Like the recent Classic NES Series, Jaleco Entertainment’s Jajamaru Jr. for the Gameboy Advance is a nostalgic reissue for the Japanese market In addition to one new game, the cartridge includes five different emulated classic NES/Famicom titles from Jaleco’s library: Ninja Jajamaru, Jajamaru’s Great Adventure, Exerion, City Connection, and Formation Z.
Instead of writing their own emulator, Jaleco used PocketNES, the best NES emulator for the GBA. After analyzing the game’s binary, it was obvious the code was borrowed without credit or payment. Emulation fans were upset, with cries of copyright infringement.

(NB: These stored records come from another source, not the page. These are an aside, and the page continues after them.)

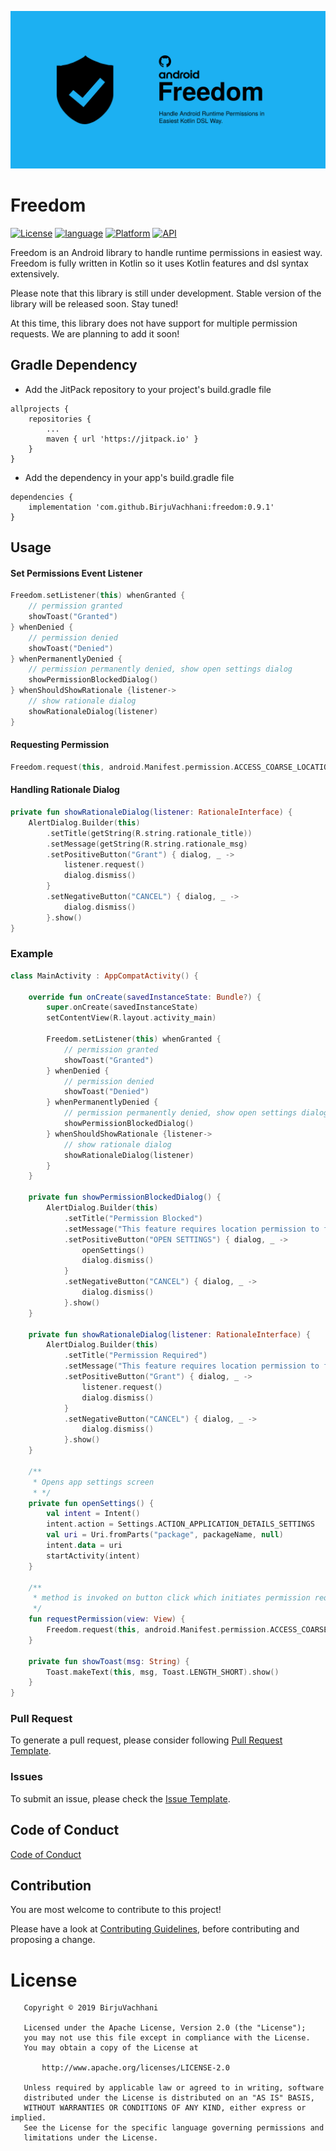![banner](https://github.com/BirjuVachhani/freedom/blob/master/freedom.svg)

# Freedom

[![License](https://img.shields.io/badge/License-Apache%202.0-2196F3.svg?style=for-the-badge)](https://opensource.org/licenses/Apache-2.0)
[![language](https://img.shields.io/github/languages/top/BirjuVachhani/location-extension-android.svg?style=for-the-badge&colorB=f18e33)](https://kotlinlang.org/)
[![Platform](https://img.shields.io/badge/Platform-Android-green.svg?style=for-the-badge)](https://www.android.com/)
[![API](https://img.shields.io/badge/API-16%2B-F44336.svg?style=for-the-badge)](https://android-arsenal.com/api?level=16)

Freedom is an Android library to handle runtime permissions in easiest way. Freedom is fully written in Kotlin so it uses Kotlin features and dsl syntax extensively.

Please note that this library is still under development. Stable version of the library will be released soon. Stay tuned!

At this time, this library does not have support for multiple permission requests. We are planning to add it soon!

## Gradle Dependency

* Add the JitPack repository to your project's build.gradle file

```
allprojects {
    repositories {
        ...
        maven { url 'https://jitpack.io' }
    }
}
```

* Add the dependency in your app's build.gradle file

```
dependencies {
    implementation 'com.github.BirjuVachhani:freedom:0.9.1'
}
```

## Usage

#### Set Permissions Event Listener

```kotlin
Freedom.setListener(this) whenGranted {
    // permission granted
    showToast("Granted")
} whenDenied {
    // permission denied
    showToast("Denied")
} whenPermanentlyDenied {
    // permission permanently denied, show open settings dialog
    showPermissionBlockedDialog()
} whenShouldShowRationale {listener->
    // show rationale dialog
    showRationaleDialog(listener)
}
```

#### Requesting Permission

```kotlin
Freedom.request(this, android.Manifest.permission.ACCESS_COARSE_LOCATION)
```

#### Handling Rationale Dialog

```kotlin
private fun showRationaleDialog(listener: RationaleInterface) {
    AlertDialog.Builder(this)
        .setTitle(getString(R.string.rationale_title))
        .setMessage(getString(R.string.rationale_msg)
        .setPositiveButton("Grant") { dialog, _ ->
            listener.request()
            dialog.dismiss()
        }
        .setNegativeButton("CANCEL") { dialog, _ ->
            dialog.dismiss()
        }.show()
}
```

### Example

```kotlin
class MainActivity : AppCompatActivity() {

    override fun onCreate(savedInstanceState: Bundle?) {
        super.onCreate(savedInstanceState)
        setContentView(R.layout.activity_main)

        Freedom.setListener(this) whenGranted {
            // permission granted
            showToast("Granted")
        } whenDenied {
            // permission denied
            showToast("Denied")
        } whenPermanentlyDenied {
            // permission permanently denied, show open settings dialog
            showPermissionBlockedDialog()
        } whenShouldShowRationale {listener->
            // show rationale dialog
            showRationaleDialog(listener)
        }
    }

    private fun showPermissionBlockedDialog() {
        AlertDialog.Builder(this)
            .setTitle("Permission Blocked")
            .setMessage("This feature requires location permission to function. Please grant location permission for settings.")
            .setPositiveButton("OPEN SETTINGS") { dialog, _ ->
                openSettings()
                dialog.dismiss()
            }
            .setNegativeButton("CANCEL") { dialog, _ ->
                dialog.dismiss()
            }.show()
    }

    private fun showRationaleDialog(listener: RationaleInterface) {
        AlertDialog.Builder(this)
            .setTitle("Permission Required")
            .setMessage("This feature requires location permission to function. Please grant location permission.")
            .setPositiveButton("Grant") { dialog, _ ->
                listener.request()
                dialog.dismiss()
            }
            .setNegativeButton("CANCEL") { dialog, _ ->
                dialog.dismiss()
            }.show()
    }

    /**
     * Opens app settings screen
     * */
    private fun openSettings() {
        val intent = Intent()
        intent.action = Settings.ACTION_APPLICATION_DETAILS_SETTINGS
        val uri = Uri.fromParts("package", packageName, null)
        intent.data = uri
        startActivity(intent)
    }

    /**
     * method is invoked on button click which initiates permission request.
     */
    fun requestPermission(view: View) {
        Freedom.request(this, android.Manifest.permission.ACCESS_COARSE_LOCATION)
    }

    private fun showToast(msg: String) {
        Toast.makeText(this, msg, Toast.LENGTH_SHORT).show()
    }
}
```

### Pull Request
To generate a pull request, please consider following [Pull Request Template](https://github.com/BirjuVachhani/freedom/blob/master/PULL_REQUEST_TEMPLATE.md).

### Issues
To submit an issue, please check the [Issue Template](https://github.com/BirjuVachhani/freedom/blob/master/ISSUE_TEMPLATE.md).

Code of Conduct
---
[Code of Conduct](https://github.com/BirjuVachhani/freedom/blob/master/CODE_OF_CONDUCT.md)

## Contribution

You are most welcome to contribute to this project!

Please have a look at [Contributing Guidelines](https://github.com/BirjuVachhani/freedom/blob/master/CONTRIBUTING.md), before contributing and proposing a change.

# License

```
   Copyright © 2019 BirjuVachhani

   Licensed under the Apache License, Version 2.0 (the "License");
   you may not use this file except in compliance with the License.
   You may obtain a copy of the License at

       http://www.apache.org/licenses/LICENSE-2.0

   Unless required by applicable law or agreed to in writing, software
   distributed under the License is distributed on an "AS IS" BASIS,
   WITHOUT WARRANTIES OR CONDITIONS OF ANY KIND, either express or implied.
   See the License for the specific language governing permissions and
   limitations under the License.
```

Loopy, the programmer behind PocketNES, responded to the incident:
Yes, PocketNES is public domain… I wanted it to be public domain. This “Jaleco incident”, in fact, is the very reason I wanted to make it FREE (as in public domain) rather than “GPL free” (strings attached). I’m not a fan of the GPL, I think it’s selfish.
Let someone take an idea, do something cool with it, and not have to hesitate because of legal nitpickings. If a company can take something that I made, and turn it into a product that other people enjoy, I’m all the happier for it. Why should I care if someone else profits off of something I made? It’s already free.
Demanding that someone pay homage to my work is just ego-stroking, and I’m not into that. Sure, as a courtesy it would have been nice for Jaleco to tell me “hey, thanks for the source”, and they didn’t, but I’m not going to lose sleep over it, because I didn’t write PocketNES so people would pat me on the back.
I wrote it so people could have fun playing old games. And that’s exactly what’s happening here. Mission accomplished.
For me, his message embodies the spirit of the open-source movement.